What an irony. In 2007, as General Petraeus was preparing to testify in the House and Senate on the surge strategy in Iraq, the neoconservatives and their allies were urging Americans to “listen carefully to what General Petraeus has to say” (Rep. John Boehner), to “support him and send a message to our troops that we are behind him,” (Rep. Eric Cantor) and to “support him 100 percent” (John McCain). Now, those same neoconservatives and their “Israel can do no wrong” allies are questioning his understanding of the war on terrorism (breathtaking), describing his concerns as “dangerous and counterproductive,” (Abe Foxman) or remaining silent – which might be the best strategy. Or, perhaps more wisely, the neoconservatives have ignored what Petraeus has to say and have focused, instead, on the messenger – on me. In the wake of the Petraeus testimony – during which he drew a direct correlation between America’s unstinting support of Israel and our increasing difficulties in the region — Max Boot discredited what Petraeus had to say by attempting to discredit me; he called me “a terrorist groupie.”

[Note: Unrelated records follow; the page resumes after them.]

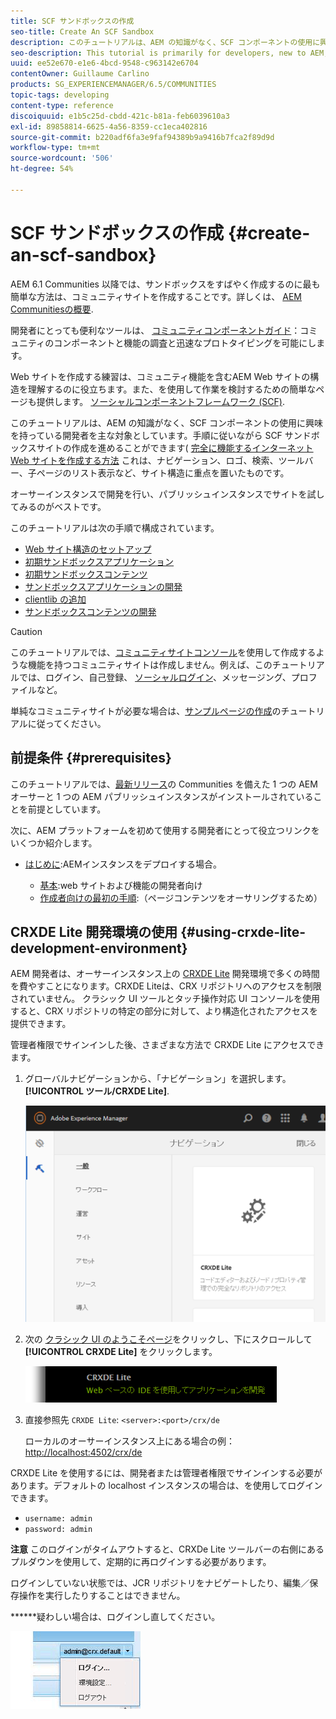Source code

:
 ```yaml
---
title: SCF サンドボックスの作成
seo-title: Create An SCF Sandbox
description: このチュートリアルは、AEM の知識がなく、SCF コンポーネントの使用に興味を持っている開発者を主な対象としています。手順に従いながら SCF サンドボックスサイトの作成を進めることができます
seo-description: This tutorial is primarily for developers, new to AEM, who are interested in using SCF components.  It walks through the creation of An SCF Sandbox site
uuid: ee52e670-e1e6-4bcd-9548-c963142e6704
contentOwner: Guillaume Carlino
products: SG_EXPERIENCEMANAGER/6.5/COMMUNITIES
topic-tags: developing
content-type: reference
discoiquuid: e1b5c25d-cbdd-421c-b81a-feb6039610a3
exl-id: 89858814-6625-4a56-8359-cc1eca402816
source-git-commit: b220adf6fa3e9faf94389b9a9416b7fca2f89d9d
workflow-type: tm+mt
source-wordcount: '506'
ht-degree: 54%

---
```


# SCF サンドボックスの作成  {#create-an-scf-sandbox}


AEM 6.1 Communities 以降では、サンドボックスをすばやく作成するのに最も簡単な方法は、コミュニティサイトを作成することです。詳しくは、 [AEM Communitiesの概要](getting-started.md).

開発者にとっても便利なツールは、 [コミュニティコンポーネントガイド](components-guide.md)：コミュニティのコンポーネントと機能の調査と迅速なプロトタイピングを可能にします。

Web サイトを作成する練習は、コミュニティ機能を含むAEM Web サイトの構造を理解するのに役立ちます。また、を使用して作業を検討するための簡単なページも提供します。 [ソーシャルコンポーネントフレームワーク (SCF)](scf.md).

このチュートリアルは、AEM の知識がなく、SCF コンポーネントの使用に興味を持っている開発者を主な対象としています。手順に従いながら SCF サンドボックスサイトの作成を進めることができます( [完全に機能するインターネット Web サイトを作成する方法](../../help/sites-developing/website.md) これは、ナビゲーション、ロゴ、検索、ツールバー、子ページのリスト表示など、サイト構造に重点を置いたものです。

オーサーインスタンスで開発を行い、パブリッシュインスタンスでサイトを試してみるのがベストです。

このチュートリアルは次の手順で構成されています。

* [Web サイト構造のセットアップ](setup-website.md)
* [初期サンドボックスアプリケーション](initial-app.md)
* [初期サンドボックスコンテンツ](initial-content.md)
* [サンドボックスアプリケーションの開発](develop-app.md)
* [clientlib の追加](add-clientlibs.md)
* [サンドボックスコンテンツの開発](develop-content.md)

>[!CAUTION]
>
>このチュートリアルでは、[コミュニティサイトコンソール](sites-console.md)を使用して作成するような機能を持つコミュニティサイトは作成しません。例えば、このチュートリアルでは、ログイン、自己登録、 [ソーシャルログイン](social-login.md)、メッセージング、プロファイルなど。
>
>単純なコミュニティサイトが必要な場合は、[サンプルページの作成](create-sample-page.md)のチュートリアルに従ってください。

## 前提条件 {#prerequisites}

このチュートリアルでは、[最新リリース](deploy-communities.md#latest-releases)の Communities を備えた 1 つの AEM オーサーと 1 つの AEM パブリッシュインスタンスがインストールされていることを前提としています。

次に、AEM プラットフォームを初めて使用する開発者にとって役立つリンクをいくつか紹介します。

* [はじめに](../../help/sites-deploying/deploy.md#getting-started):AEMインスタンスをデプロイする場合。

   * [基本](../../help/sites-developing/the-basics.md):web サイトおよび機能の開発者向け
   * [作成者向けの最初の手順](../../help/sites-authoring/first-steps.md):（ページコンテンツをオーサリングするため）

## CRXDE Lite 開発環境の使用 {#using-crxde-lite-development-environment}

AEM 開発者は、オーサーインスタンス上の [CRXDE Lite](../../help/sites-developing/developing-with-crxde-lite.md) 開発環境で多くの時間を費やすことになります。CRXDE Liteは、CRX リポジトリへのアクセスを制限されていません。 クラシック UI ツールとタッチ操作対応 UI コンソールを使用すると、CRX リポジトリの特定の部分に対して、より構造化されたアクセスを提供できます。

管理者権限でサインインした後、さまざまな方法で CRXDE Lite にアクセスできます。

1. グローバルナビゲーションから、「ナビゲーション」を選択します。 **[!UICONTROL ツール/CRXDE Lite]**.

   ![crxde-lite](assets/tools-crxde.png)

2. 次の [クラシック UI のようこそページ](http://localhost:4502/welcome.html)をクリックし、下にスクロールして **[!UICONTROL CRXDE Lite]** をクリックします。

   ![classic-ui-crxde](assets/classic-ui-crxde.png)

3. 直接参照先 `CRXDE Lite`: `<server>:<port>/crx/de`

   ローカルのオーサーインスタンス上にある場合の例：[http://localhost:4502/crx/de](http://localhost:4502/crx/de)

CRXDE Lite を使用するには、開発者または管理者権限でサインインする必要があります。デフォルトの localhost インスタンスの場合は、を使用してログインできます。

* `username: admin`
* `password: admin`


**注意** このログインがタイムアウトすると、CRXDe Lite ツールバーの右側にあるプルダウンを使用して、定期的に再ログインする必要があります。

ログインしていない状態では、JCR リポジトリをナビゲートしたり、編集／保存操作を実行したりすることはできません。

******&#x200B;疑わしい場合は、ログインし直してください。

![再ログイン](assets/relogin.png)
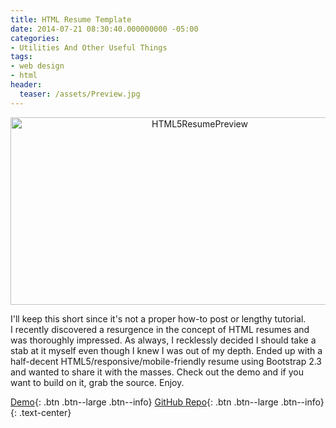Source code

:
 ```yaml
---
title: HTML Resume Template
date: 2014-07-21 08:30:40.000000000 -05:00
categories:
- Utilities And Other Useful Things
tags:
- web design
- html
header:
  teaser: /assets/Preview.jpg
---
```

<p style="text-align: center;"><a href="http://experimental.alexdglover.com/resume/index.html"><img class="aligncenter wp-image-783 size-full" src="{{ "/assets/Preview.jpg" | absolute_url }}" alt="HTML5ResumePreview" width="590" height="300" /></a></p>
<p>I'll keep this short since it's not a proper how-to post or lengthy tutorial. I recently discovered a resurgence in the concept of HTML resumes and was thoroughly impressed. As always, I recklessly decided I should take a stab at it myself even though I knew I was out of my depth. Ended up with a half-decent HTML5/responsive/mobile-friendly resume using Bootstrap 2.3 and wanted to share it with the masses. Check out the demo and if you want to build on it, grab the source. Enjoy.</p>

[Demo](https://alexdglover.github.io/super-duper-octo-fiesta/){: .btn .btn--large .btn--info}
[GitHub Repo](https://github.com/alexdglover/super-duper-octo-fiesta){: .btn .btn--large .btn--info}
{: .text-center}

I knew that the article that I wrote for Foreign Policy would be controversial, but I did not know that it would be explosive. It changed the way people think about the conflict. Even so, I remain skeptical that it will change policy, particularly when I hear Secretary of State Hillary Clinton continue to mouth platitudes. In the wake of my article she issued yet another statement reassuring our Israeli allies. “We are committed to Israel’s security,” she said. She doesn’t get it. The question is not whether we’re committed to Israel’s security, the question is whether they’re committed to ours.
6. In Afghanistan, the Karzai government is engaged in an open dialogue with Taliban leaders that the United States does not support—and occasionally even appears to work to undermine. Are there some lessons from the al-Anbar experience for General McChrystal?
What happened in al-Anbar can and should provide useful lessons for our conflict in Afghanistan. The Taliban is a diverse and complex political movement—and not wholly to our liking. Nor should they be. But we cannot kill our way to victory in Afghanistan, and it seems unlikely that we will defeat the Taliban in the field of battle. There are, as I understand, parts of the Taliban amenable to negotiating an end to the fighting in exchange for a place in the government. I see no reason why, instead of expending American blood in a vain effort to shift the facts on the ground, we cannot begin an exchange with those elements that would take the lives of our soldiers out of Afghanistan’s political calculus. The standard rejoinder is: well, we don’t like them. That’s true. It’s also irrelevant.